◆ To do
Retype the data exactly, from its first line to the line containing "to get one.", including both, and skip any picture.

START Supplied records

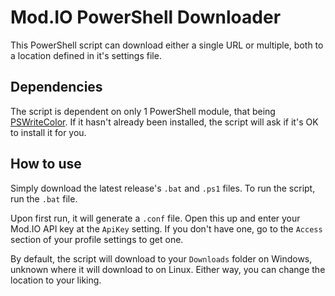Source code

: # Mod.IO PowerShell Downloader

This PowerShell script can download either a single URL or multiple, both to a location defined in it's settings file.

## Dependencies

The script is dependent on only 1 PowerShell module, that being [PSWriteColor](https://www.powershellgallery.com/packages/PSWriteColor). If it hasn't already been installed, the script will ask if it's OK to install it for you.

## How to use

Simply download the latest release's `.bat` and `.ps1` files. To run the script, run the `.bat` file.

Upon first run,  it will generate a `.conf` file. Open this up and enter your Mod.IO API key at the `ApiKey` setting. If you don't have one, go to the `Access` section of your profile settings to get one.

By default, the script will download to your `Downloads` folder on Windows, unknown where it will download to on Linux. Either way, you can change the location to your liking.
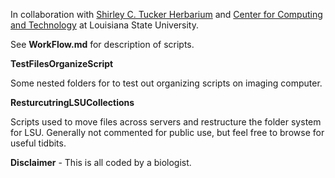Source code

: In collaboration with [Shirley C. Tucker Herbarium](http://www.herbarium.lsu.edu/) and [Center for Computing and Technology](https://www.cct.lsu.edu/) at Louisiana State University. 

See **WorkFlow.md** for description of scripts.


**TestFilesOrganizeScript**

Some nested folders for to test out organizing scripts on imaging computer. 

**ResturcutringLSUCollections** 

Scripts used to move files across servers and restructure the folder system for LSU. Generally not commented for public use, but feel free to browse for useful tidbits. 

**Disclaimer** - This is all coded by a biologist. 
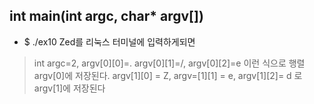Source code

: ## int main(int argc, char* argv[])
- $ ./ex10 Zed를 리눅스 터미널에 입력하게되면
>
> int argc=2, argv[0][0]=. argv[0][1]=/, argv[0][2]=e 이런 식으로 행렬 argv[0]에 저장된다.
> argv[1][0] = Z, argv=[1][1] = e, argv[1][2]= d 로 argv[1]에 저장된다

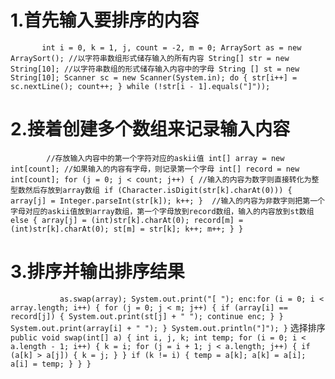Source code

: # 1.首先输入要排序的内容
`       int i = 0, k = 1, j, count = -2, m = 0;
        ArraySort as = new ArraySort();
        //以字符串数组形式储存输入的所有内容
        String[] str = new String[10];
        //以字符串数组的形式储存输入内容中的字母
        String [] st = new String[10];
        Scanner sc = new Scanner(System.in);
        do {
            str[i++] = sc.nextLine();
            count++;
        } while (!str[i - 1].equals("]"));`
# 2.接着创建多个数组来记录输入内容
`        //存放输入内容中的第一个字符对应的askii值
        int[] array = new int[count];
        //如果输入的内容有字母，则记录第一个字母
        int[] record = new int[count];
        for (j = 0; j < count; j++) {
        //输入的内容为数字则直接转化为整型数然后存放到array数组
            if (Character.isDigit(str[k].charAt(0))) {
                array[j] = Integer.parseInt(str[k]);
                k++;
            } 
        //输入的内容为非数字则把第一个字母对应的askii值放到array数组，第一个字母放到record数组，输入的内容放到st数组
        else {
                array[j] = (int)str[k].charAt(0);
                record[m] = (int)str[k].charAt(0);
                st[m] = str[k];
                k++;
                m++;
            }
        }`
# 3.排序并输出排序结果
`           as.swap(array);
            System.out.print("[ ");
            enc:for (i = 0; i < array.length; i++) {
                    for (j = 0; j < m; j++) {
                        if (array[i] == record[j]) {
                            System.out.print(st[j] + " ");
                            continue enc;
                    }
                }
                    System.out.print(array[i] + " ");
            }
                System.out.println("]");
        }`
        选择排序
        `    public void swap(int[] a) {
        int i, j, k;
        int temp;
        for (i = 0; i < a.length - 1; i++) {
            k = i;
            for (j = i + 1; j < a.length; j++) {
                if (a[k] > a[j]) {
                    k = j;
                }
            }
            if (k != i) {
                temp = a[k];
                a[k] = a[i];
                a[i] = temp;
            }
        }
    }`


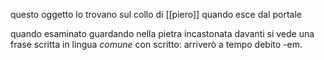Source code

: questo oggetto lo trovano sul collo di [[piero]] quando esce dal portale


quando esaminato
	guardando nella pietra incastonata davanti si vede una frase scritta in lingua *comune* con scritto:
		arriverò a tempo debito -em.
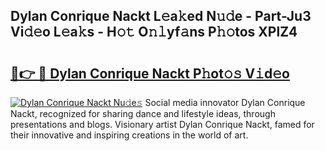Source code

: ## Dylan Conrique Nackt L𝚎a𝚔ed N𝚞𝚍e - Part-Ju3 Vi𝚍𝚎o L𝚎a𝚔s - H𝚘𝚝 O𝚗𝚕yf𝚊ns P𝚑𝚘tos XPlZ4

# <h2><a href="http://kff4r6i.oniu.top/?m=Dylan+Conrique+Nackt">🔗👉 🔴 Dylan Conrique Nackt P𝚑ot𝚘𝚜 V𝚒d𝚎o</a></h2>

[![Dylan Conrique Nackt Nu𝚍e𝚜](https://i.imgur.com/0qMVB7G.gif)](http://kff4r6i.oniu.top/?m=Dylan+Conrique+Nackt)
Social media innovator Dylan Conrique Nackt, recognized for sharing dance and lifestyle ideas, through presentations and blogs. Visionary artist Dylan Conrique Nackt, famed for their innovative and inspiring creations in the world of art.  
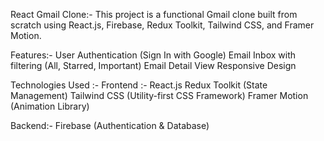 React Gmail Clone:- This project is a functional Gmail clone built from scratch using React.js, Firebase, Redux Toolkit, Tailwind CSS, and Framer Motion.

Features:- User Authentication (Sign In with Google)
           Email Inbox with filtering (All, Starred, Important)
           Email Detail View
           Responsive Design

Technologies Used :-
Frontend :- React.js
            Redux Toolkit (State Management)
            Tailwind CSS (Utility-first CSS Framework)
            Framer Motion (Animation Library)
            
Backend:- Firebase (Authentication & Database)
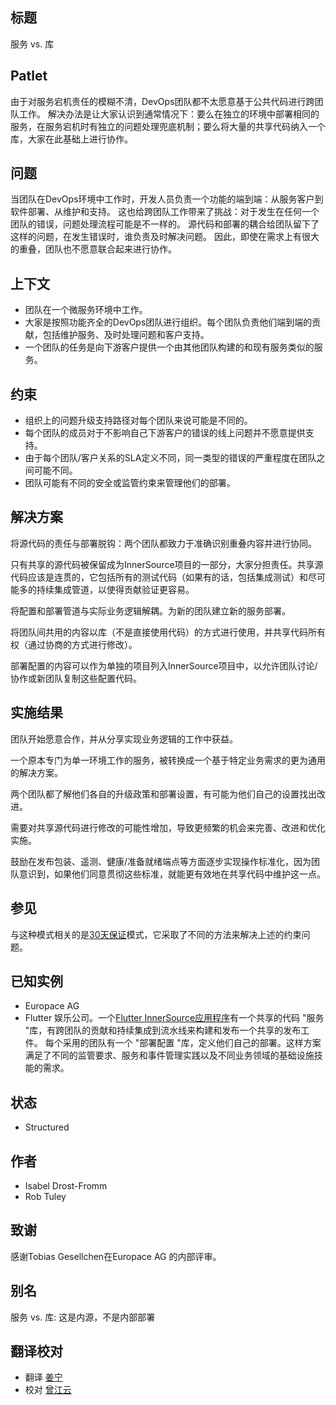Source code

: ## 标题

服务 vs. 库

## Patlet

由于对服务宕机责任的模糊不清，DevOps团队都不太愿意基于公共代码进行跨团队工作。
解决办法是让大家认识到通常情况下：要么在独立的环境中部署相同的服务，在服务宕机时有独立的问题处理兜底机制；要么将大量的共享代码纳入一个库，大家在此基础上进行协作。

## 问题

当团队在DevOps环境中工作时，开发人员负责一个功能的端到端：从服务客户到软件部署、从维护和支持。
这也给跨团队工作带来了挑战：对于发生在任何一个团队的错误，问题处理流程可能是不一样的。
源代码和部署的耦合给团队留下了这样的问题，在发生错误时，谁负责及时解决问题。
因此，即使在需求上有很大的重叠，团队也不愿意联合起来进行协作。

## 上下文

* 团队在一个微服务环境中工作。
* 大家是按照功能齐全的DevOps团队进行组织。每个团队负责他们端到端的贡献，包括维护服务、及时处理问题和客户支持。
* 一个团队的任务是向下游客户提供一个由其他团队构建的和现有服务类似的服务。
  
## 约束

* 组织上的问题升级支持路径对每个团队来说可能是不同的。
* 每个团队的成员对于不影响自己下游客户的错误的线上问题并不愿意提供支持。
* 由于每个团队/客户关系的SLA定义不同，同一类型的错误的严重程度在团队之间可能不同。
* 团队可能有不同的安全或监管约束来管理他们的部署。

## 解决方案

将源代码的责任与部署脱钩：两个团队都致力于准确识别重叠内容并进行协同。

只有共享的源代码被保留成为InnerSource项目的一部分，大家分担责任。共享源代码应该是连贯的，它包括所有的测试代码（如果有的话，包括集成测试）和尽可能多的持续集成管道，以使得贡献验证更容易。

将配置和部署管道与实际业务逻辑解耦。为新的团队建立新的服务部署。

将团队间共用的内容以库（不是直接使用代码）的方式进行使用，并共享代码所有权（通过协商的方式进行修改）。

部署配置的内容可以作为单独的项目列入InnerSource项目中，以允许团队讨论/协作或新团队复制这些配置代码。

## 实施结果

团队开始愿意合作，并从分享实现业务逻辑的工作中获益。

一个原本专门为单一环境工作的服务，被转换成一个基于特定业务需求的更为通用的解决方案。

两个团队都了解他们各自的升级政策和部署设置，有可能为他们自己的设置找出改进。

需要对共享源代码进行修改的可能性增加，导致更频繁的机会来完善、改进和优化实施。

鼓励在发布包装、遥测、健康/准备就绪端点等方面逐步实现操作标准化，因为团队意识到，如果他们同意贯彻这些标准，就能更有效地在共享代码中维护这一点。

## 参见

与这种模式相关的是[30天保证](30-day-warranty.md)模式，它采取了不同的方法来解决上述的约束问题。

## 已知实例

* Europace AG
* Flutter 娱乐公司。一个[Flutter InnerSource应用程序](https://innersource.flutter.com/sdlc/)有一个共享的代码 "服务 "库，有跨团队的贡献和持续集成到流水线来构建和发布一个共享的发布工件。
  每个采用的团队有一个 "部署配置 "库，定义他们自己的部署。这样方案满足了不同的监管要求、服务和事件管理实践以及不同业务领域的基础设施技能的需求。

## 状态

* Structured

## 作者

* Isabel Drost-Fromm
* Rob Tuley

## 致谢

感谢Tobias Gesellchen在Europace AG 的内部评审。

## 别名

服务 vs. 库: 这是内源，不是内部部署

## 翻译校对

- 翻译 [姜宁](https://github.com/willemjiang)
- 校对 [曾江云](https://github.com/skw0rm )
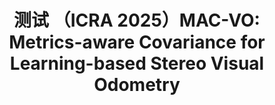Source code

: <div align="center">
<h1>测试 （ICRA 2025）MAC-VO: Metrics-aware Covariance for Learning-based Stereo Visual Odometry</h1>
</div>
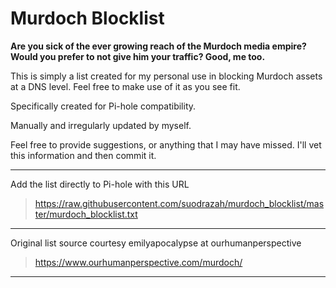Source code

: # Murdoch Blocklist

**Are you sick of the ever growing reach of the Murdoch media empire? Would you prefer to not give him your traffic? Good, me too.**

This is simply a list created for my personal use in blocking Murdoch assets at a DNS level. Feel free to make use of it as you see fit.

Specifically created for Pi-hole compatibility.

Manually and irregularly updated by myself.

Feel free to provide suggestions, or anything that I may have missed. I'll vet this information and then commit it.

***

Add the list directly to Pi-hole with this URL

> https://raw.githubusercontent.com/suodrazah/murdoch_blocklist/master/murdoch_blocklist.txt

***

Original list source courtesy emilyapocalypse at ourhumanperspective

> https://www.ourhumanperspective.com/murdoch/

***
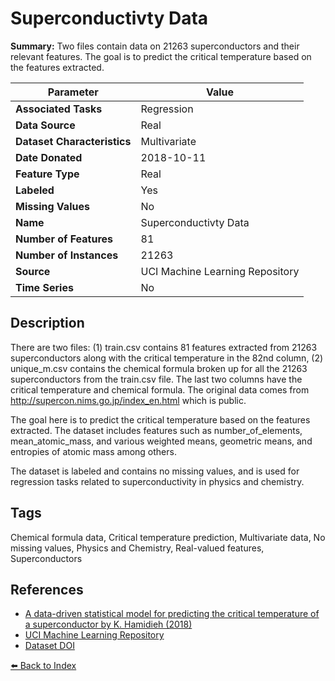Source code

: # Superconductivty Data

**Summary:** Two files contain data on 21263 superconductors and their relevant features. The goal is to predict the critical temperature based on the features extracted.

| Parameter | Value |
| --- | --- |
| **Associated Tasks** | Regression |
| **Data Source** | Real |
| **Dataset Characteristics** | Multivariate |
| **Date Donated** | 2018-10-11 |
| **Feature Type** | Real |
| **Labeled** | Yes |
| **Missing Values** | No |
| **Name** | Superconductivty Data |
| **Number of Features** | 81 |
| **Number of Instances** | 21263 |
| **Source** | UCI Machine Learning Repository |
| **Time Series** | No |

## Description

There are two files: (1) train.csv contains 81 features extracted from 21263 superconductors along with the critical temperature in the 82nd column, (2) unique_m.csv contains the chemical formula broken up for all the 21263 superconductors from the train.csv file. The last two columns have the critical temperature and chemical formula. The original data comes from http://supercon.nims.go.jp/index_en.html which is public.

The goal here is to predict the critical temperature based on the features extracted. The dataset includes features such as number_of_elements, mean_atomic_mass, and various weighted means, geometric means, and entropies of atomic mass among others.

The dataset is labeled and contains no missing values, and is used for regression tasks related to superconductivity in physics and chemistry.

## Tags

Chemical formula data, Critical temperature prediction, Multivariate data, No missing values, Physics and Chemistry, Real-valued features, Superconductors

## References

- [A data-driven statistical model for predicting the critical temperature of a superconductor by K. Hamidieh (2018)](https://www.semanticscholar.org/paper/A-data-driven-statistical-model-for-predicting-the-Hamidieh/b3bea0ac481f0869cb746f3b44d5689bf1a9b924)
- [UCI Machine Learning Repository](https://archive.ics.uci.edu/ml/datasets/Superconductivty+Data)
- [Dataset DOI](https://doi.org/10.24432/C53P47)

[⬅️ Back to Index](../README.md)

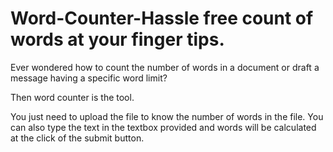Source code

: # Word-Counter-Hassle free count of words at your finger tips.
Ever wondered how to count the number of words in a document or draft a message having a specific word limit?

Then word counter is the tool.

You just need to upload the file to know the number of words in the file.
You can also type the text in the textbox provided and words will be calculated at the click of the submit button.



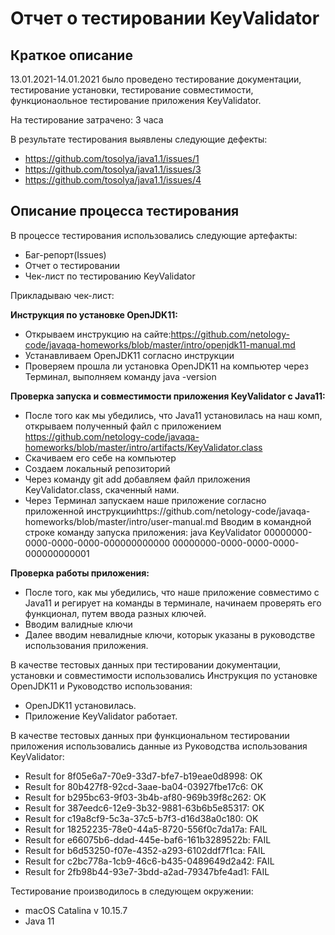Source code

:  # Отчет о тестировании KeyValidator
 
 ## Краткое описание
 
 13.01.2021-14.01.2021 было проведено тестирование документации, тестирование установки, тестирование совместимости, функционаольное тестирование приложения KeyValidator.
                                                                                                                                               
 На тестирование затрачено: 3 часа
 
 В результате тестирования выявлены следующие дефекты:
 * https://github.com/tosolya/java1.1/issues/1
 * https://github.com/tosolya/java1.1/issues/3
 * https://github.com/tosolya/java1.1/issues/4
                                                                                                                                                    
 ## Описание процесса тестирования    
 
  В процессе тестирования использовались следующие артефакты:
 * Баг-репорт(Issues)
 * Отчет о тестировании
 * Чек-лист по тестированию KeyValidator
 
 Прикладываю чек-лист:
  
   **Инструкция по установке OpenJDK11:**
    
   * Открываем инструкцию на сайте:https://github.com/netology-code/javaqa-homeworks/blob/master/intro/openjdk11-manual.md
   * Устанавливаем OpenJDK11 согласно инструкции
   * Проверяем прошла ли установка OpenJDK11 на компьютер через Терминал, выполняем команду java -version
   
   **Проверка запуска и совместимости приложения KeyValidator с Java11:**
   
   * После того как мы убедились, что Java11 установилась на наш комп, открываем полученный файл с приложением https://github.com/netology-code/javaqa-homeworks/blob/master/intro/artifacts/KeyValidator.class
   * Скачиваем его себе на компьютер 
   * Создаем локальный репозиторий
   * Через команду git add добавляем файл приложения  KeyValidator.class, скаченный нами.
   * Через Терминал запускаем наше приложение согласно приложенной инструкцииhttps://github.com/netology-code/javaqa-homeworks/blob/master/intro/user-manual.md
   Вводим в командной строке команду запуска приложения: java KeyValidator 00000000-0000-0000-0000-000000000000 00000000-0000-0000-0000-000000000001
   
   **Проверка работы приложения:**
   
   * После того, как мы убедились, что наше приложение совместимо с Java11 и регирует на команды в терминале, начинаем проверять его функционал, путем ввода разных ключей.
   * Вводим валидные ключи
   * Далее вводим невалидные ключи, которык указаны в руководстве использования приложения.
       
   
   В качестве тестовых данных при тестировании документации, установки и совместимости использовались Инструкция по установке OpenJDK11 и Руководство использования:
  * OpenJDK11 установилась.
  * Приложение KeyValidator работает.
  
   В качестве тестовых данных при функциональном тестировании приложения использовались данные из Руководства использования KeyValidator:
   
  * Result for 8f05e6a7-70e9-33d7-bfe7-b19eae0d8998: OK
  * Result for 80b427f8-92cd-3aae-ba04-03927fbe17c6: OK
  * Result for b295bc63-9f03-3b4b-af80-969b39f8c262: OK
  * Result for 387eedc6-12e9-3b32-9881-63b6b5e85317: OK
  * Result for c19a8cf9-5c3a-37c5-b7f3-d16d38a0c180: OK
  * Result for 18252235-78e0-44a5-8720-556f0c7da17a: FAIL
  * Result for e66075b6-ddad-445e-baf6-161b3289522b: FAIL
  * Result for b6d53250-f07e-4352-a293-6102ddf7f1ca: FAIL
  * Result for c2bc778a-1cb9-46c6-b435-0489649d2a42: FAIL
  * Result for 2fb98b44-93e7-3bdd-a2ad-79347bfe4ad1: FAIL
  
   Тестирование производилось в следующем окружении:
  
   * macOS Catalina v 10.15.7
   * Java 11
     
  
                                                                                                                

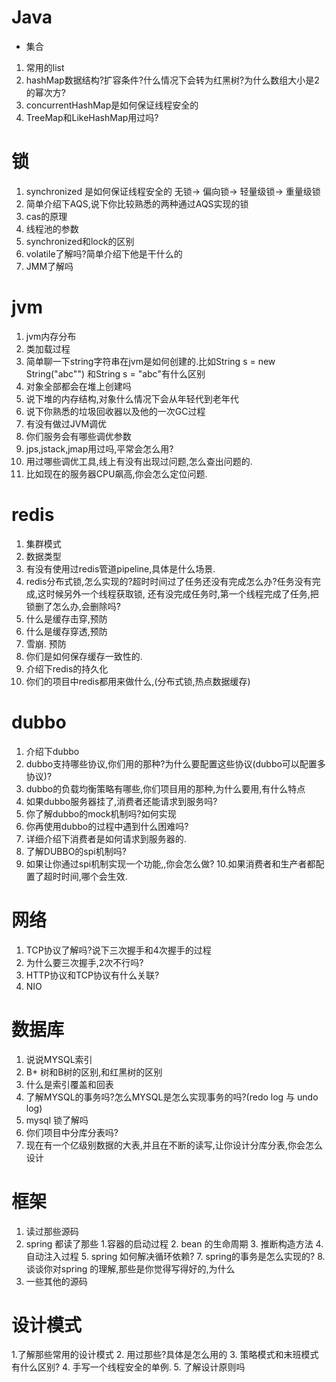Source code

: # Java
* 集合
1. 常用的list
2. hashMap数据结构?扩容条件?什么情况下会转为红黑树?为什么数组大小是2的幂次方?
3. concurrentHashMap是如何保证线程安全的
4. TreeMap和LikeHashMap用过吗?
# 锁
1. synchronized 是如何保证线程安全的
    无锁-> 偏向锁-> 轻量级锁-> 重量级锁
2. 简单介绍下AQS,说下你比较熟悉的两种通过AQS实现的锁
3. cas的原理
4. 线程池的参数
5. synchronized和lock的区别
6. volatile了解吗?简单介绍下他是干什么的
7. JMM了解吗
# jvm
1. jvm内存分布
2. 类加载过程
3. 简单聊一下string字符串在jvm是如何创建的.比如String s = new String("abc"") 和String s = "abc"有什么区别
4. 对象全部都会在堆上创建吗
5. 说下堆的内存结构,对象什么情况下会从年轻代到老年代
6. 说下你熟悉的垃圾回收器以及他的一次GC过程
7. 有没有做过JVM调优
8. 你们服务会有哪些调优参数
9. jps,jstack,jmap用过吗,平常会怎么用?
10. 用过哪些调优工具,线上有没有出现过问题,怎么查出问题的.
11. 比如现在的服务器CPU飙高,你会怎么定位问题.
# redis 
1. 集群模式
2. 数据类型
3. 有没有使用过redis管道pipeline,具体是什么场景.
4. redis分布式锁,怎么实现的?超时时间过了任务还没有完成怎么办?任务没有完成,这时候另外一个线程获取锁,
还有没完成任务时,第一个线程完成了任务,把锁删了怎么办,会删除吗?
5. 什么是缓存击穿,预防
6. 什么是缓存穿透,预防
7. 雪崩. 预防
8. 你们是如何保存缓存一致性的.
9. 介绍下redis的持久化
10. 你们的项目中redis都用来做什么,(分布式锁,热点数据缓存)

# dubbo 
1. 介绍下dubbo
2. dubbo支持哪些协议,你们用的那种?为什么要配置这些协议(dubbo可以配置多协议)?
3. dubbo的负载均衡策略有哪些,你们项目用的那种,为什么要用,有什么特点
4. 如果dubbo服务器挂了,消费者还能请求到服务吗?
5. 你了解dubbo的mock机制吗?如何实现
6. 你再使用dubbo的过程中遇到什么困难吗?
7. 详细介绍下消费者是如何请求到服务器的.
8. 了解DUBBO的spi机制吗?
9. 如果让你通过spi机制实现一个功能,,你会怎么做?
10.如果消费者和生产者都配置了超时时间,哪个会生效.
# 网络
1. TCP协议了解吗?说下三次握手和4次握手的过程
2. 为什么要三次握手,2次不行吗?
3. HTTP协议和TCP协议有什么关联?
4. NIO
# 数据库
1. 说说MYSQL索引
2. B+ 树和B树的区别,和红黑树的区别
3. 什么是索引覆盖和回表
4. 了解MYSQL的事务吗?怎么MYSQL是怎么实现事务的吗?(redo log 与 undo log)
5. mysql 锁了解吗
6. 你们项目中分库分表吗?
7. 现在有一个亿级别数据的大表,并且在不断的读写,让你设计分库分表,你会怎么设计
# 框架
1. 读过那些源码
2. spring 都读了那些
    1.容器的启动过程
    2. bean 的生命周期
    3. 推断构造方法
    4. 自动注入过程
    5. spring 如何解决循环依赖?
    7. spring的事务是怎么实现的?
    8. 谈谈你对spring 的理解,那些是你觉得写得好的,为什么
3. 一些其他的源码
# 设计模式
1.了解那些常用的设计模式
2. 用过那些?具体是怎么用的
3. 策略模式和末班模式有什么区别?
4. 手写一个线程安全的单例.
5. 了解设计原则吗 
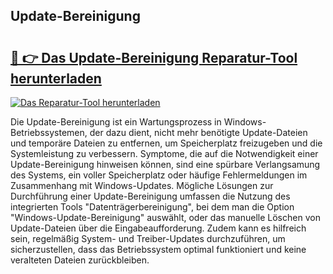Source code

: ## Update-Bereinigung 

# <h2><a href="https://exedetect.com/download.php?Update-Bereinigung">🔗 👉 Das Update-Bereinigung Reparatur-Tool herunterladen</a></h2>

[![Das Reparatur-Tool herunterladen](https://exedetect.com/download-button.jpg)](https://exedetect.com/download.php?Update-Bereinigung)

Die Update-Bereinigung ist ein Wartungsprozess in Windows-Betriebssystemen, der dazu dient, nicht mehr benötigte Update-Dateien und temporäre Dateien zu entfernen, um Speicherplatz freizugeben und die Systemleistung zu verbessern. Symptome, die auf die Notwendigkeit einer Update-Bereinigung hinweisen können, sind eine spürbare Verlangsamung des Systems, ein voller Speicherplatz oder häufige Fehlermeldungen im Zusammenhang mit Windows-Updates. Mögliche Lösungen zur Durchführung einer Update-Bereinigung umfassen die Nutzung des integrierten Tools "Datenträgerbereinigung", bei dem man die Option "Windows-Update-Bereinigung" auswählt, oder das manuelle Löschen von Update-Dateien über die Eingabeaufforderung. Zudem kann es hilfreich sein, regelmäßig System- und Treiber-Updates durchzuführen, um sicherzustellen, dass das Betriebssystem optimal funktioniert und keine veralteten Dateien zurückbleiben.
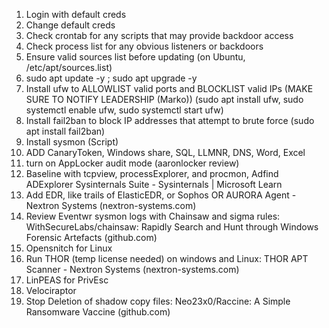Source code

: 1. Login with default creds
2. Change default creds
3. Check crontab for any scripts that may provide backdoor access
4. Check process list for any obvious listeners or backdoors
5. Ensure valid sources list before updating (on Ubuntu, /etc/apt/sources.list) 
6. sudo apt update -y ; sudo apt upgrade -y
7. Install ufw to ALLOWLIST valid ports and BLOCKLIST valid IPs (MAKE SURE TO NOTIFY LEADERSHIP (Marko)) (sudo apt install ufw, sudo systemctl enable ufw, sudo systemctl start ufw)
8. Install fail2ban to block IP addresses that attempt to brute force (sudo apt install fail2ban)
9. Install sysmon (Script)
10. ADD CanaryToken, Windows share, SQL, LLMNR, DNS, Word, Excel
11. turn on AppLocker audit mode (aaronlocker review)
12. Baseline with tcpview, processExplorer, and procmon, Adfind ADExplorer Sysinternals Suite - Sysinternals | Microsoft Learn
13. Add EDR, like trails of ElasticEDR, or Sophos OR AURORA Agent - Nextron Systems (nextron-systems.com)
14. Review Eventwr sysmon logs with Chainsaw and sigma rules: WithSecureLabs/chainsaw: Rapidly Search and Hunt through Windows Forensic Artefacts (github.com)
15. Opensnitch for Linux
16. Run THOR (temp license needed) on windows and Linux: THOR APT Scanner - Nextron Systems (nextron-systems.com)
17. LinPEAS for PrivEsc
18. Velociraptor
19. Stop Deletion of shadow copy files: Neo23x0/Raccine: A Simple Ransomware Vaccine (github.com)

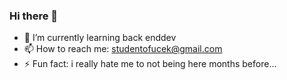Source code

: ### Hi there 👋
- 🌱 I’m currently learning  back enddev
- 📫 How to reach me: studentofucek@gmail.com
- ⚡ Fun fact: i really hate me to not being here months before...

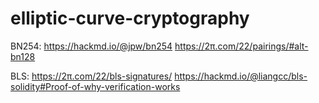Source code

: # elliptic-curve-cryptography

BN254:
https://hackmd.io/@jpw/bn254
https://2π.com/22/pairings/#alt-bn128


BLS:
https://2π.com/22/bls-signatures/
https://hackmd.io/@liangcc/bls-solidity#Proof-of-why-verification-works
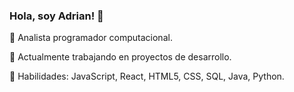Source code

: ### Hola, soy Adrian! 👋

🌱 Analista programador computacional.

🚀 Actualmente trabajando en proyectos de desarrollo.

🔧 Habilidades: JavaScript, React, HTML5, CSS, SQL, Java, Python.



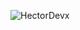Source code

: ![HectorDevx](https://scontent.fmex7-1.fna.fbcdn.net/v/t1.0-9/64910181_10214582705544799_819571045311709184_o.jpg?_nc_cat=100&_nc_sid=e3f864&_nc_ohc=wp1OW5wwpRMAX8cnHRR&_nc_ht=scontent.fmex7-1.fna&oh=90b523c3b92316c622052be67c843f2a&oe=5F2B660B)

END Supplied records

◆ Result below
Source code

: # Mod.IO PowerShell Downloader

This PowerShell script can download either a single URL or multiple, both to a location defined in it's settings file.

## Dependencies

The script is dependent on only 1 PowerShell module, that being [PSWriteColor](https://www.powershellgallery.com/packages/PSWriteColor). If it hasn't already been installed, the script will ask if it's OK to install it for you.

## How to use

Simply download the latest release's `.bat` and `.ps1` files. To run the script, run the `.bat` file.

Upon first run,  it will generate a `.conf` file. Open this up and enter your Mod.IO API key at the `ApiKey` setting. If you don't have one, go to the `Access` section of your profile settings to get one.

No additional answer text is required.